Il professor Stefano Nava, del policlinico Sant’Orsola, che ha lavorato in team con le Molinette di Torino, spiega la nuova metodica per chi è affetto da broncopneumapatia cronica ostruttiva: “I malati non saranno più intubati e vivranno di più”
Depura il sangue dall’anidride carbonica e lo restituisce “pulito” ai malati di broncopneumapatia cronica ostruttiva. E lo fa con un sistema mini-invasivo che riduce la mortalità dal 35% al 7%. Per la prima volta al mondo la nuova tecnica, la dialisi polmonare, è stata sperimentata con successo su 25 pazienti al policlinico universitario Sant’Orsola di Bologna e alle Molinette di Torino. Una svolta che dà speranza ai malati affetti da questa patologia. A spiegare la novità è il professor Stefano Nava, 57 anni, direttore del reparto di Pneumologia e Terapia intensiva polmonare del policlinico bolognese. Nel suo gruppo, che ha lavorato con quello torinese diretto da Marco Ranieri, hanno condotto la sperimentazione Lara Pisani, Luca Fasano e Andrea D’Amore. Il professore non nasconde la sua soddisfazione per una scoperta quasi da premio Nobel. “Non esageriamo, ma è comunque una scoperta che se funzionerà cambierà la storia naturale della malattia: i malati affetti da broncopneumapatia cronica ostruttiva non saranno più intubati per essere curati e vivranno di più”.
Il problema della malattia è la sua riacutizzazione, ovvero la progressiva diminuzione della funzionalità polmonare dovuta a episodi di insufficienza respiratoria acuta. “La ritenzione di anidride carbonica si ritrova frequentemente ed è segno grave di broncopneumapatia cronica ostruttiva”, spiega Nava.
Sino ad oggi i trattamenti erano solo due: uno invasivo, ovvero intubare i pazienti, l’altro non invasivo, ovvero l’eliminazione dell’anidride carbonica con maschera e respiratore. “Una metodica, quest’ultima, che ha il vantaggio di creare meno effetti collaterali e di non torturare i pazienti – continua Nava – solo che purtroppo non funziona nel 30 per cento dei casi”. Di qui la ricerca (e la scoperta) di una terza via: la dialisi polmonare.
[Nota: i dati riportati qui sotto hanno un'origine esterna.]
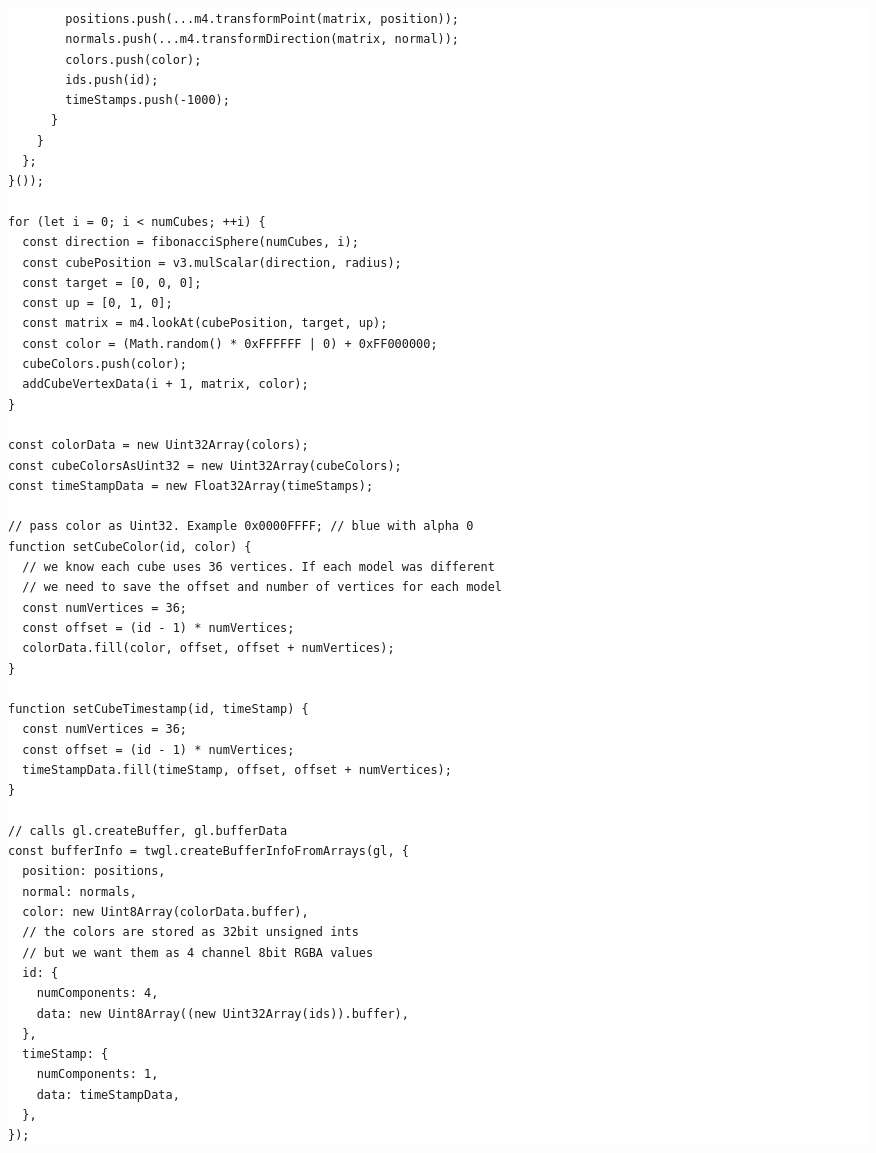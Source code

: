             positions.push(...m4.transformPoint(matrix, position));
            normals.push(...m4.transformDirection(matrix, normal));
            colors.push(color);
            ids.push(id);
            timeStamps.push(-1000);
          }
        }
      };
    }());

    for (let i = 0; i < numCubes; ++i) {
      const direction = fibonacciSphere(numCubes, i);
      const cubePosition = v3.mulScalar(direction, radius);
      const target = [0, 0, 0];
      const up = [0, 1, 0];
      const matrix = m4.lookAt(cubePosition, target, up);
      const color = (Math.random() * 0xFFFFFF | 0) + 0xFF000000;
      cubeColors.push(color);
      addCubeVertexData(i + 1, matrix, color);
    }

    const colorData = new Uint32Array(colors);
    const cubeColorsAsUint32 = new Uint32Array(cubeColors);
    const timeStampData = new Float32Array(timeStamps);

    // pass color as Uint32. Example 0x0000FFFF; // blue with alpha 0
    function setCubeColor(id, color) {
      // we know each cube uses 36 vertices. If each model was different
      // we need to save the offset and number of vertices for each model
      const numVertices = 36;
      const offset = (id - 1) * numVertices;
      colorData.fill(color, offset, offset + numVertices);
    }

    function setCubeTimestamp(id, timeStamp) {
      const numVertices = 36;
      const offset = (id - 1) * numVertices;
      timeStampData.fill(timeStamp, offset, offset + numVertices);
    }

    // calls gl.createBuffer, gl.bufferData
    const bufferInfo = twgl.createBufferInfoFromArrays(gl, {
      position: positions,
      normal: normals,
      color: new Uint8Array(colorData.buffer),
      // the colors are stored as 32bit unsigned ints
      // but we want them as 4 channel 8bit RGBA values
      id: {
        numComponents: 4,
        data: new Uint8Array((new Uint32Array(ids)).buffer),
      },
      timeStamp: {
        numComponents: 1,
        data: timeStampData,
      },
    });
Un catetere nella vena pesca il sangue, lo porta a un filtro e lo restituisce depurato dall’anidride carbonica. Una rimozione extracorporea della Co2, detta DeCap, in grado di ridurre il ricorso alla intubazione riducendo allo stesso tempo la mortalità di questi pazienti.
“Ora siamo nella fase dello studio pilota”, precisa Nava, già subissato di mail di pazienti che chiedono della nuova tecnica, già disponibile. “La metodica innovativa, che è la prima al mondo, ma che non è scevra da effetti collaterali (nel 30% dei pazienti si verificano sanguinamenti importanti, sebbene curabili), deve garantire sicurezza ed efficacia. Se ci sarà il semaforo verde della comunità scientifica su queste due garanzie, a cui la nuova tecnica deve rispondere, allora si passerà alla sperimentazione su larga scala”.
L’interesse per il DeCap è molto elevato, tanto che la prestigiosa rivista “The Lancet Respiratory Medicine” ha chiesto ai direttori delle cliniche coinvolte di scrivere un editoriale sull’argomento, pubblicato a luglio 2014.